* RECORDED DATA *

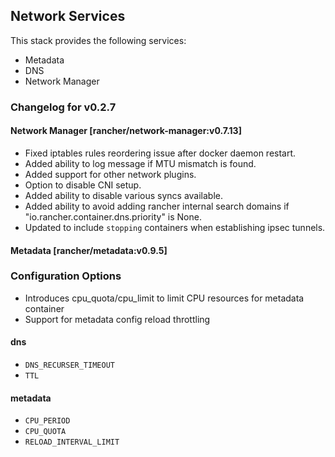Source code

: ## Network Services

This stack provides the following services:

* Metadata
* DNS
* Network Manager

### Changelog for v0.2.7

#### Network Manager [rancher/network-manager:v0.7.13]
* Fixed iptables rules reordering issue after docker daemon restart.
* Added ability to log message if MTU mismatch is found.
* Added support for other network plugins.
* Option to disable CNI setup.
* Added ability to disable various syncs available.
* Added ability to avoid adding rancher internal search domains if "io.rancher.container.dns.priority" is None.
* Updated to include `stopping` containers when establishing ipsec tunnels.


#### Metadata [rancher/metadata:v0.9.5]

### Configuration Options
* Introduces cpu_quota/cpu_limit to limit CPU resources for metadata container
* Support for metadata config reload throttling

#### dns

* `DNS_RECURSER_TIMEOUT`
* `TTL`

#### metadata

* `CPU_PERIOD`
* `CPU_QUOTA`
* `RELOAD_INTERVAL_LIMIT`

* WHAT IS BEING ASKED *
Reproduce the listing above exactly from the line containing "### Configuration Options" through its last line, with both of those lines included.

* RESPONSE TO THE EXERCISE *
### Configuration Options
* Introduces cpu_quota/cpu_limit to limit CPU resources for metadata container
* Support for metadata config reload throttling

#### dns

* `DNS_RECURSER_TIMEOUT`
* `TTL`

#### metadata

* `CPU_PERIOD`
* `CPU_QUOTA`
* `RELOAD_INTERVAL_LIMIT`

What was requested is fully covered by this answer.